Cytokine pattern in allergic and non‐allergic chronic rhinosinusitis in asthmatic children

Abstract

Background Rhinosinusitis represents one of the most common chronic diseases. The association of rhinosinusitis with asthma has been frequently reported. Eosinophils and Th2 cells play a pathogenic mechanism in asthma. Objective The aims of the study were to evaluate the cytokine pattern in chronic rhinosinusitis in asthmatic children and to compare the findings in allergic vs. non‐allergic asthmatics. Methods Thirty‐five asthmatic children were evaluated, 19 males and 16 females, with an average age of 8.7 years. All children were asthmatic and suffered from chronic rhinosinusitis.
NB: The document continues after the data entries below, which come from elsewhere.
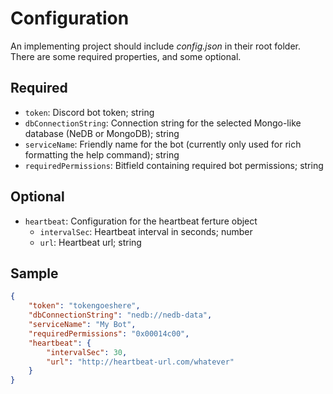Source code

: # Configuration
An implementing project should include *config.json* in their root folder. There are some required properties, and some optional.

## Required
- `token`: Discord bot token; string
- `dbConnectionString`: Connection string for the selected Mongo-like database (NeDB or MongoDB); string
- `serviceName`: Friendly name for the bot (currently only used for rich formatting the help command); string
- `requiredPermissions`: Bitfield containing required bot permissions; string

## Optional
- `heartbeat`: Configuration for the heartbeat ferture object
    - `intervalSec`: Heartbeat interval in seconds; number
    - `url`: Heartbeat url; string

## Sample

```JSON
{
    "token": "tokengoeshere",
    "dbConnectionString": "nedb://nedb-data",
    "serviceName": "My Bot",
    "requiredPermissions": "0x00014c00",
    "heartbeat": {
        "intervalSec": 30,
        "url": "http://heartbeat-url.com/whatever"
    }
}
```
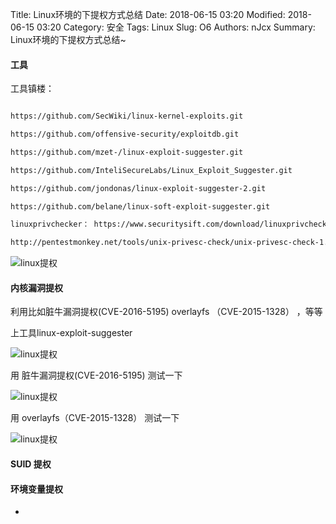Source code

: Title: Linux环境的下提权方式总结
Date: 2018-06-15 03:20
Modified: 2018-06-15 03:20
Category: 安全
Tags: Linux
Slug: O6
Authors: nJcx
Summary: Linux环境的下提权方式总结~

#### 工具


工具镇楼：

```bash

https://github.com/SecWiki/linux-kernel-exploits.git

https://github.com/offensive-security/exploitdb.git

https://github.com/mzet-/linux-exploit-suggester.git

https://github.com/InteliSecureLabs/Linux_Exploit_Suggester.git

https://github.com/jondonas/linux-exploit-suggester-2.git

https://github.com/belane/linux-soft-exploit-suggester.git

linuxprivchecker： https://www.securitysift.com/download/linuxprivchecker.py

http://pentestmonkey.net/tools/unix-privesc-check/unix-privesc-check-1.4.tar.gz

```

![linux提权](../images/WechatIMG169.png)


#### 内核漏洞提权

 利用比如脏牛漏洞提权(CVE-2016-5195) overlayfs （CVE-2015-1328）
，等等

上工具linux-exploit-suggester

![linux提权](../images/WechatIMG180.jpeg)


用 脏牛漏洞提权(CVE-2016-5195) 测试一下 

![linux提权](../images/WechatIMG96.jpeg)


用 overlayfs（CVE-2015-1328） 测试一下 

![linux提权](../images/WechatIMG182.jpeg)
 


#### SUID 提权


#### 环境变量提权


-  

 
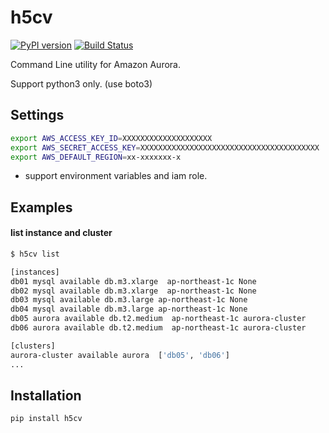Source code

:# h5cv

[![PyPI version](https://badge.fury.io/py/h5cv.svg)](https://badge.fury.io/py/h5cv)
[![Build Status](https://secure.travis-ci.org/toyama0919/h5cv.png?branch=master)](http://travis-ci.org/toyama0919/h5cv)

Command Line utility for Amazon Aurora.

Support python3 only. (use boto3)

## Settings

```sh
export AWS_ACCESS_KEY_ID=XXXXXXXXXXXXXXXXXXXX
export AWS_SECRET_ACCESS_KEY=XXXXXXXXXXXXXXXXXXXXXXXXXXXXXXXXXXXXXXXX
export AWS_DEFAULT_REGION=xx-xxxxxxx-x
```

* support environment variables and iam role.

## Examples

#### list instance and cluster

```bash
$ h5cv list

[instances]
db01 mysql available db.m3.xlarge  ap-northeast-1c None
db02 mysql available db.m3.xlarge  ap-northeast-1c None
db03 mysql available db.m3.large ap-northeast-1c None
db04 mysql available db.m3.large ap-northeast-1c None
db05 aurora available db.t2.medium  ap-northeast-1c aurora-cluster
db06 aurora available db.t2.medium  ap-northeast-1c aurora-cluster

[clusters]
aurora-cluster available aurora  ['db05', 'db06']
...
```

## Installation

```sh
pip install h5cv
```

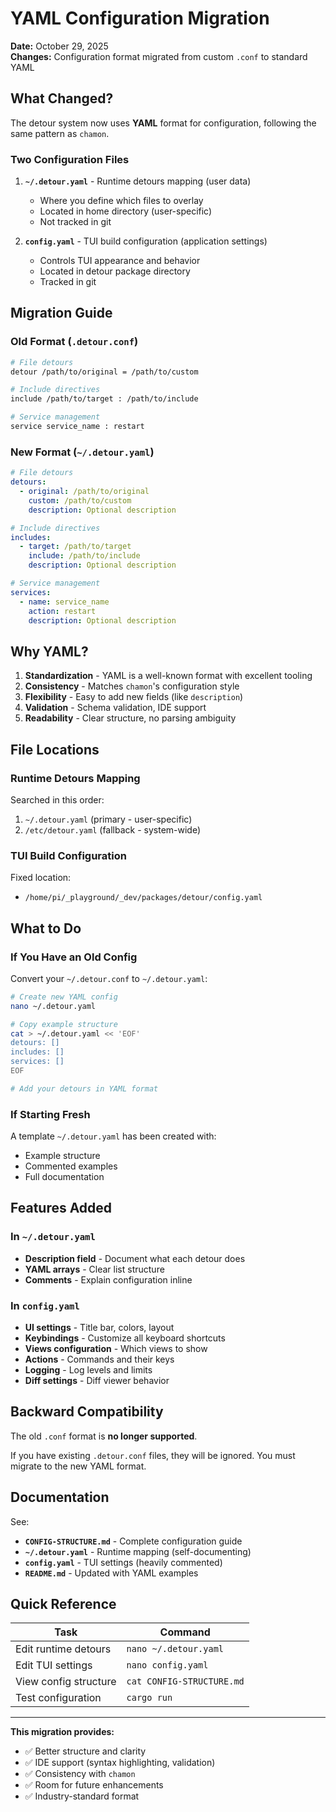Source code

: # YAML Configuration Migration

**Date:** October 29, 2025  
**Changes:** Configuration format migrated from custom `.conf` to standard YAML

## What Changed?

The detour system now uses **YAML** format for configuration, following the same pattern as `chamon`.

### Two Configuration Files

1. **`~/.detour.yaml`** - Runtime detours mapping (user data)
   - Where you define which files to overlay
   - Located in home directory (user-specific)
   - Not tracked in git

2. **`config.yaml`** - TUI build configuration (application settings)
   - Controls TUI appearance and behavior
   - Located in detour package directory
   - Tracked in git

## Migration Guide

### Old Format (`.detour.conf`)

```bash
# File detours
detour /path/to/original = /path/to/custom

# Include directives
include /path/to/target : /path/to/include

# Service management
service service_name : restart
```

### New Format (`~/.detour.yaml`)

```yaml
# File detours
detours:
  - original: /path/to/original
    custom: /path/to/custom
    description: Optional description

# Include directives
includes:
  - target: /path/to/target
    include: /path/to/include
    description: Optional description

# Service management
services:
  - name: service_name
    action: restart
    description: Optional description
```

## Why YAML?

1. **Standardization** - YAML is a well-known format with excellent tooling
2. **Consistency** - Matches `chamon`'s configuration style
3. **Flexibility** - Easy to add new fields (like `description`)
4. **Validation** - Schema validation, IDE support
5. **Readability** - Clear structure, no parsing ambiguity

## File Locations

### Runtime Detours Mapping

Searched in this order:
1. `~/.detour.yaml` (primary - user-specific)
2. `/etc/detour.yaml` (fallback - system-wide)

### TUI Build Configuration

Fixed location:
- `/home/pi/_playground/_dev/packages/detour/config.yaml`

## What to Do

### If You Have an Old Config

Convert your `~/.detour.conf` to `~/.detour.yaml`:

```bash
# Create new YAML config
nano ~/.detour.yaml

# Copy example structure
cat > ~/.detour.yaml << 'EOF'
detours: []
includes: []
services: []
EOF

# Add your detours in YAML format
```

### If Starting Fresh

A template `~/.detour.yaml` has been created with:
- Example structure
- Commented examples
- Full documentation

## Features Added

### In `~/.detour.yaml`

- **Description field** - Document what each detour does
- **YAML arrays** - Clear list structure
- **Comments** - Explain configuration inline

### In `config.yaml`

- **UI settings** - Title bar, colors, layout
- **Keybindings** - Customize all keyboard shortcuts
- **Views configuration** - Which views to show
- **Actions** - Commands and their keys
- **Logging** - Log levels and limits
- **Diff settings** - Diff viewer behavior

## Backward Compatibility

The old `.conf` format is **no longer supported**.

If you have existing `.detour.conf` files, they will be ignored. You must migrate to the new YAML format.

## Documentation

See:
- **`CONFIG-STRUCTURE.md`** - Complete configuration guide
- **`~/.detour.yaml`** - Runtime mapping (self-documenting)
- **`config.yaml`** - TUI settings (heavily commented)
- **`README.md`** - Updated with YAML examples

## Quick Reference

| Task | Command |
|------|---------|
| Edit runtime detours | `nano ~/.detour.yaml` |
| Edit TUI settings | `nano config.yaml` |
| View config structure | `cat CONFIG-STRUCTURE.md` |
| Test configuration | `cargo run` |

---

**This migration provides:**
- ✅ Better structure and clarity
- ✅ IDE support (syntax highlighting, validation)
- ✅ Consistency with `chamon`
- ✅ Room for future enhancements
- ✅ Industry-standard format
Twenty were allergic and 15 were non‐allergic. Ten healthy children were studied as normal controls. Evaluated parameters were the levels of the following cytokines: IL‐1β, IL‐4, IL‐6, IL‐8, IL‐12, IFN‐γ and TNF‐α. Cytokines were recovered from rhinosinusal lavage and measured by immunoassays. Nasal cytology was also performed in all subjects and inflammatory cells were counted by conventional staining. Results Allergic subjects showed a significant increase of IL‐4 (P < 0.01) and TNF‐α (P < 0.05) and a significant decrease of IL‐12 (P < 0.05) and of IFN‐γ (P < 0.0001), whereas IL‐1β, IL‐6 and IL‐8 were not significantly increased. Non‐allergic children showed a significant increase of IL‐4 (P < 0.05) and a significant decrease of IFN‐γ (P < 0.0001), IL‐12 was not significantly decreased, and IL‐1β, IL‐6 and IL‐8 were not significantly increased. A significant inflammatory infiltrate was present in all asthmatic children. Significant correlations were demonstrated between IL‐4 and IL‐12 (P < 0.001), IL‐12 and IFN‐γ (P < 0.001), IL‐8 and neutrophils (P < 0.01), and TNF‐α and monocytes/macrophages (P < 0.05), in allergic asthmatics. IL‐4 and IL‐12 were significantly correlated (P < 0.05) as well as IL‐8 and neutrophils (P < 0.01) in non‐allergic asthmatics. Conclusion This study shows that allergic asthmatic children with chronic rhinosinusitis have a typical Th2 cytokine pattern, but also non‐allergic asthmatic children share a similar pattern. These findings would suggest the existence of a common pathophysiological mechanism shared by upper and lower airways and are consistent with the concept of united airways disease.